Iowa Code § 20.22(8)(a) (2018). The arbitrator shall not consider,

(1) Past collective bargaining agreements between the parties or bargaining that led to such agreements.

         (2) The public employer's ability to fund an award through the increase or imposition of new taxes, fees, or charges, or to develop other sources of revenues.

Id. § 20.22(8)(b).

         Regardless of the makeup of the bargaining unit, the arbitrator must still determine the most reasonable offer. Id. § 20.22(10)(a). However, if the bargaining unit is made up of less than thirty percent public safety employees and there is an impasse on base wages, the arbitrator is prohibited from selecting an offer, even if it is reasonable, that provides for an increase in base wages that would exceed in any year the increase in a specified consumer price index or three percent, whichever is less. Id. § 20.22(10)(b)(1).

         House File 291 also eliminated the right of all public employees, including public safety employees, to bargain over union dues checkoffs and to pay union dues through payroll deductions. Id. § 20.9(3); id. § 70A.19. Public employees may still make other payments through payroll deductions, such as insurance premiums, charitable contributions, and dues in professional associations. Id. §§ 70A.15A, .17, .17A.

         The plaintiffs in this case are a public employee union and four of its members. Iowa Council 61 of the American Federation of State, County and Municipal Employees (AFSCME) represents public employees throughout Iowa. The individual plaintiffs, Johnathan Good, a corrections officer; Ryan De Vries, a police officer; Terra Kinney, a motor vehicle enforcement officer; and Susan Baker, a drafter, are public employees and members of AFSCME. All of AFSCME's bargaining units in Iowa are comprised of less than thirty percent public safety employees. House File 291 restricted collective bargaining rights for every AFSCME bargaining unit, including those with public safety employees.

         In February 2017, the plaintiffs filed this civil action for declaratory and injunctive relief. The defendants, the State of Iowa and PERB, answered, and the parties filed cross-motions for summary judgment. The plaintiffs' motion for summary judgment argued House File 291 violates article I, section 6, the equal protection clause of the Iowa Constitution because it unconstitutionally deprives some public employees of rights guaranteed to other, similarly situated public employees. The plaintiffs also argued that House File 291 deprives all AFSCME-represented state public safety employees of the right to meaningful collective bargaining, violating their fundamental right to freedom of association, and the court should therefore evaluate the law under a strict scrutiny standard.
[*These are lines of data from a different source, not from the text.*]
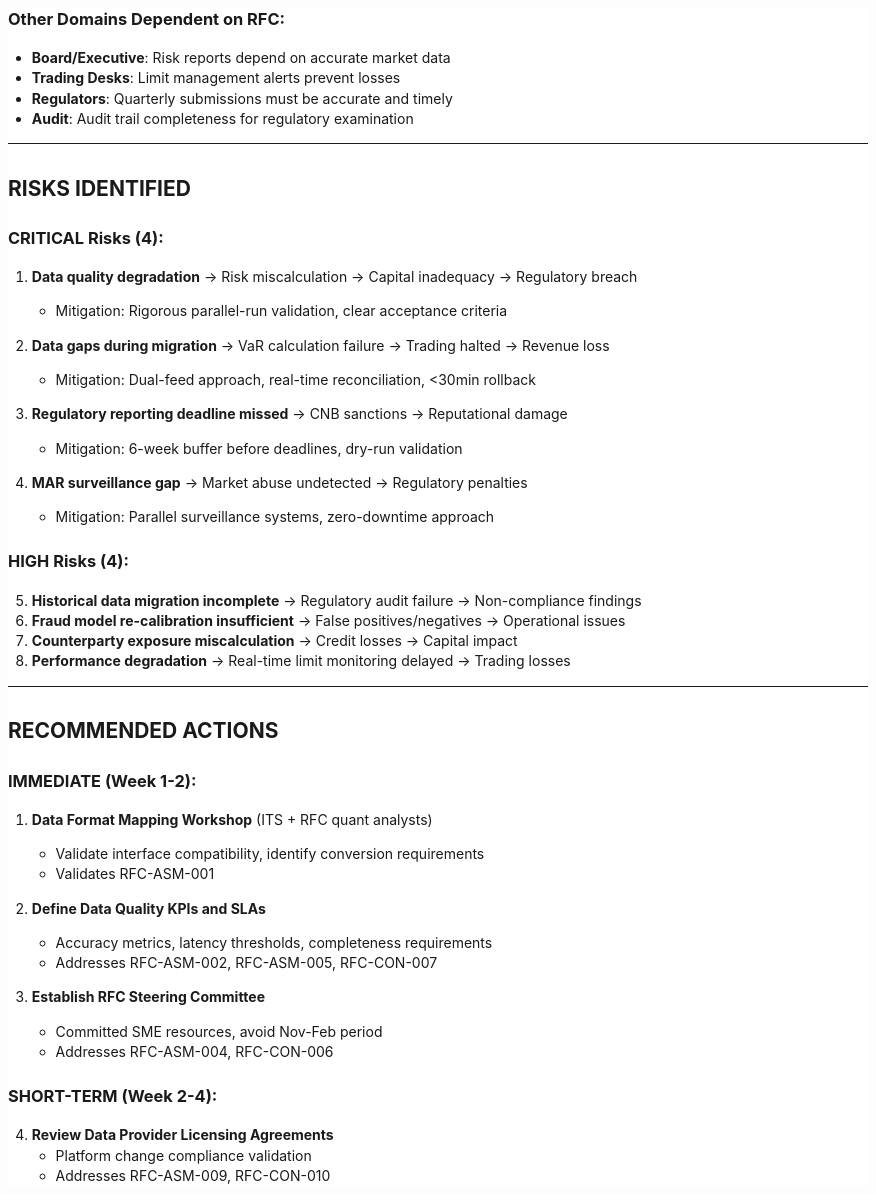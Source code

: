 ### Other Domains Dependent on RFC:
- **Board/Executive**: Risk reports depend on accurate market data
- **Trading Desks**: Limit management alerts prevent losses
- **Regulators**: Quarterly submissions must be accurate and timely
- **Audit**: Audit trail completeness for regulatory examination

---

## RISKS IDENTIFIED

### CRITICAL Risks (4):
1. **Data quality degradation** → Risk miscalculation → Capital inadequacy → Regulatory breach
   - Mitigation: Rigorous parallel-run validation, clear acceptance criteria

2. **Data gaps during migration** → VaR calculation failure → Trading halted → Revenue loss
   - Mitigation: Dual-feed approach, real-time reconciliation, <30min rollback

3. **Regulatory reporting deadline missed** → CNB sanctions → Reputational damage
   - Mitigation: 6-week buffer before deadlines, dry-run validation

4. **MAR surveillance gap** → Market abuse undetected → Regulatory penalties
   - Mitigation: Parallel surveillance systems, zero-downtime approach

### HIGH Risks (4):
5. **Historical data migration incomplete** → Regulatory audit failure → Non-compliance findings
6. **Fraud model re-calibration insufficient** → False positives/negatives → Operational issues
7. **Counterparty exposure miscalculation** → Credit losses → Capital impact
8. **Performance degradation** → Real-time limit monitoring delayed → Trading losses

---

## RECOMMENDED ACTIONS

### IMMEDIATE (Week 1-2):
1. **Data Format Mapping Workshop** (ITS + RFC quant analysts)
   - Validate interface compatibility, identify conversion requirements
   - Validates RFC-ASM-001

2. **Define Data Quality KPIs and SLAs**
   - Accuracy metrics, latency thresholds, completeness requirements
   - Addresses RFC-ASM-002, RFC-ASM-005, RFC-CON-007

3. **Establish RFC Steering Committee**
   - Committed SME resources, avoid Nov-Feb period
   - Addresses RFC-ASM-004, RFC-CON-006

### SHORT-TERM (Week 2-4):
4. **Review Data Provider Licensing Agreements**
   - Platform change compliance validation
   - Addresses RFC-ASM-009, RFC-CON-010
         The district court denied the plaintiffs' motion for summary judgment and granted the defendants' motion for summary judgment. The court rejected the plaintiffs' freedom of association argument. With regard to the equal protection challenge, the court applied the rational basis test and ruled that House File 291 is constitutional. The court concluded that while the amendments distinguish between similarly situated people, the State's desire to avoid public safety employee strikes was a realistically conceivable purpose and was based in fact, and the relationship between the classification and the purpose was not so weak as to be viewed as arbitrary.
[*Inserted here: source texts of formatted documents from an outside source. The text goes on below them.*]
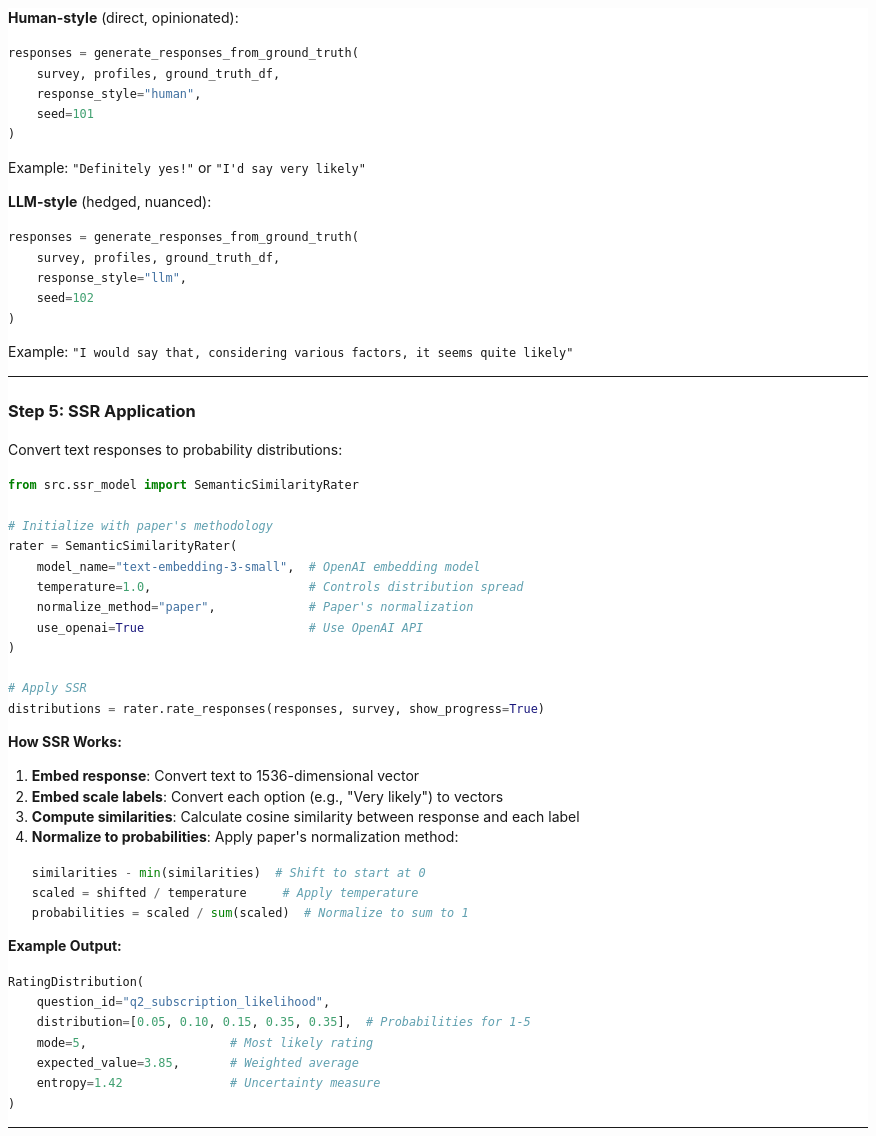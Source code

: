 **Human-style** (direct, opinionated):
```python
responses = generate_responses_from_ground_truth(
    survey, profiles, ground_truth_df,
    response_style="human",
    seed=101
)
```

Example: `"Definitely yes!"` or `"I'd say very likely"`

**LLM-style** (hedged, nuanced):
```python
responses = generate_responses_from_ground_truth(
    survey, profiles, ground_truth_df,
    response_style="llm",
    seed=102
)
```

Example: `"I would say that, considering various factors, it seems quite likely"`

---

### Step 5: SSR Application

Convert text responses to probability distributions:

```python
from src.ssr_model import SemanticSimilarityRater

# Initialize with paper's methodology
rater = SemanticSimilarityRater(
    model_name="text-embedding-3-small",  # OpenAI embedding model
    temperature=1.0,                      # Controls distribution spread
    normalize_method="paper",             # Paper's normalization
    use_openai=True                       # Use OpenAI API
)

# Apply SSR
distributions = rater.rate_responses(responses, survey, show_progress=True)
```

**How SSR Works:**

1. **Embed response**: Convert text to 1536-dimensional vector
2. **Embed scale labels**: Convert each option (e.g., "Very likely") to vectors
3. **Compute similarities**: Calculate cosine similarity between response and each label
4. **Normalize to probabilities**: Apply paper's normalization method:
   ```python
   similarities - min(similarities)  # Shift to start at 0
   scaled = shifted / temperature     # Apply temperature
   probabilities = scaled / sum(scaled)  # Normalize to sum to 1
   ```

**Example Output:**
```python
RatingDistribution(
    question_id="q2_subscription_likelihood",
    distribution=[0.05, 0.10, 0.15, 0.35, 0.35],  # Probabilities for 1-5
    mode=5,                    # Most likely rating
    expected_value=3.85,       # Weighted average
    entropy=1.42               # Uncertainty measure
)
```

---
         The plaintiffs appealed, and we retained their appeal.

         II. Scope of Review.

         "We review summary judgment rulings for correction of errors at law." Baker v. City of Iowa City, 867 N.W.2d 44, 51 (Iowa 2015). "We view the entire record in the light most favorable to the nonmoving party, making every legitimate inference that the evidence in the record will support in favor of the nonmoving party." Bass v. J.C. Penney Co., 880 N.W.2d 751, 755 (Iowa 2016).
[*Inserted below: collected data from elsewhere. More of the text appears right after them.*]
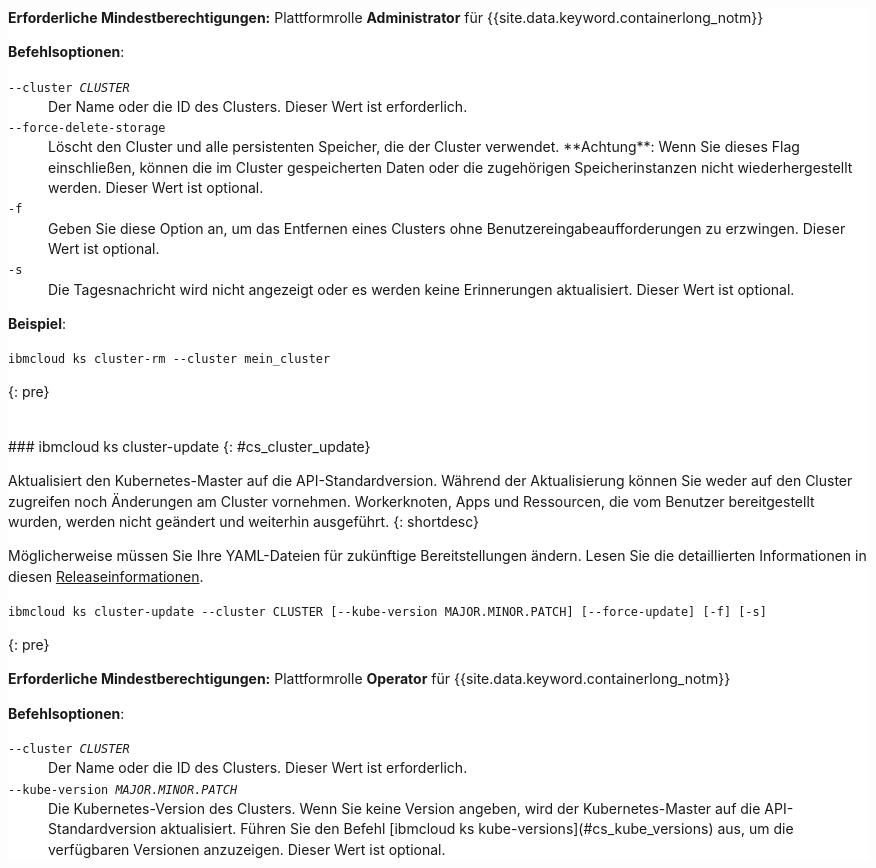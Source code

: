 **Erforderliche Mindestberechtigungen:** Plattformrolle **Administrator** für {{site.data.keyword.containerlong_notm}}

**Befehlsoptionen**:
<dl>
<dt><code>--cluster <em>CLUSTER</em></code></dt>
<dd>Der Name oder die ID des Clusters. Dieser Wert ist erforderlich.</dd>

<dt><code>--force-delete-storage</code></dt>
<dd>Löscht den Cluster und alle persistenten Speicher, die der Cluster verwendet. **Achtung**: Wenn Sie dieses Flag einschließen, können die im Cluster gespeicherten Daten oder die zugehörigen Speicherinstanzen nicht wiederhergestellt werden. Dieser Wert ist optional.</dd>

<dt><code>-f</code></dt>
<dd>Geben Sie diese Option an, um das Entfernen eines Clusters ohne Benutzereingabeaufforderungen zu erzwingen. Dieser Wert ist optional.</dd>

<dt><code>-s</code></dt>
<dd>Die Tagesnachricht wird nicht angezeigt oder es werden keine Erinnerungen aktualisiert. Dieser Wert ist optional.</dd>
</dl>

**Beispiel**:
```
ibmcloud ks cluster-rm --cluster mein_cluster
```
{: pre}

</br>
### ibmcloud ks cluster-update
{: #cs_cluster_update}

Aktualisiert den Kubernetes-Master auf die API-Standardversion. Während der Aktualisierung können Sie weder auf den Cluster zugreifen noch Änderungen am Cluster vornehmen. Workerknoten, Apps und Ressourcen, die vom Benutzer bereitgestellt wurden, werden nicht geändert und weiterhin ausgeführt.
{: shortdesc}

Möglicherweise müssen Sie Ihre YAML-Dateien für zukünftige Bereitstellungen ändern. Lesen Sie die detaillierten Informationen in diesen [Releaseinformationen](/docs/containers?topic=containers-cs_versions).

```
ibmcloud ks cluster-update --cluster CLUSTER [--kube-version MAJOR.MINOR.PATCH] [--force-update] [-f] [-s]
```
{: pre}

**Erforderliche Mindestberechtigungen:** Plattformrolle **Operator** für {{site.data.keyword.containerlong_notm}}

**Befehlsoptionen**:
<dl>
<dt><code>--cluster <em>CLUSTER</em></code></dt>
<dd>Der Name oder die ID des Clusters. Dieser Wert ist erforderlich.</dd>

<dt><code>--kube-version <em>MAJOR.MINOR.PATCH</em></code></dt>
<dd>Die Kubernetes-Version des Clusters. Wenn Sie keine Version angeben, wird der Kubernetes-Master auf die API-Standardversion aktualisiert. Führen Sie den Befehl [ibmcloud ks kube-versions](#cs_kube_versions) aus, um die verfügbaren Versionen anzuzeigen. Dieser Wert ist optional.</dd>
         We review constitutional claims de novo. State v. Groves, 742 N.W.2d 90, 92 (Iowa 2007). Our standard of review with regard to constitutional challenges to statutes is well established.

We review constitutional challenges to a statute de novo. In doing so, we must remember that statutes are cloaked with a presumption of constitutionality. The challenger bears a heavy burden, because it must prove the unconstitutionality beyond a reasonable doubt. Moreover, "the challenger must refute every reasonable basis upon which the statute could be found to be constitutional." Furthermore, if the statute is capable of being construed in more than one manner, one of which is constitutional, we must adopt that construction.

State v. Seering, 701 N.W.2d 655, 661 (Iowa 2005) (quoting State v. Hernandez-Lopez, 639 N.W.2d 226, 233 (Iowa 2002)), superseded by statute on other grounds, 2009 Iowa Acts ch. 119, § 3 (codified at Iowa Code § 692A.103 (Supp. 2009)), as recognized in In re T.H., 913 N.W.2d 578, 587-88 (Iowa 2018).

         III. Analysis.

         The plaintiffs argue that House File 291 amendments to Iowa Code chapter 20 fail rational basis scrutiny under article I, section 6 of the equal protection clause of the Iowa Constitution. Additionally, the plaintiffs argue that the amendments violate their right to freedom of association. We address each challenge in turn.

         A. Iowa's Equal Protection Analysis.

         The plaintiffs argue that the amendments to Iowa Code chapter 20 violate their right to equal protection under the Iowa Constitution because the defendants' asserted rationale is unsupported by the legislative facts and further because House File 291's extreme degrees of overinclusiveness and underinclusiveness render the amendments arbitrary. We conclude the plaintiffs' equal protection challenge fails because the plaintiffs cannot meet their burden of refuting every reasonable basis upon which the classification could be sustained.

         Article I, section 6 of the Iowa Constitution is referred to as the equal protection clause and provides, "All laws of a general nature shall have a uniform operation; the general assembly shall not grant to any citizen, or class of citizens, privileges or immunities, which, upon the same terms shall not equally belong to all citizens." Iowa Const. art. I, § 6.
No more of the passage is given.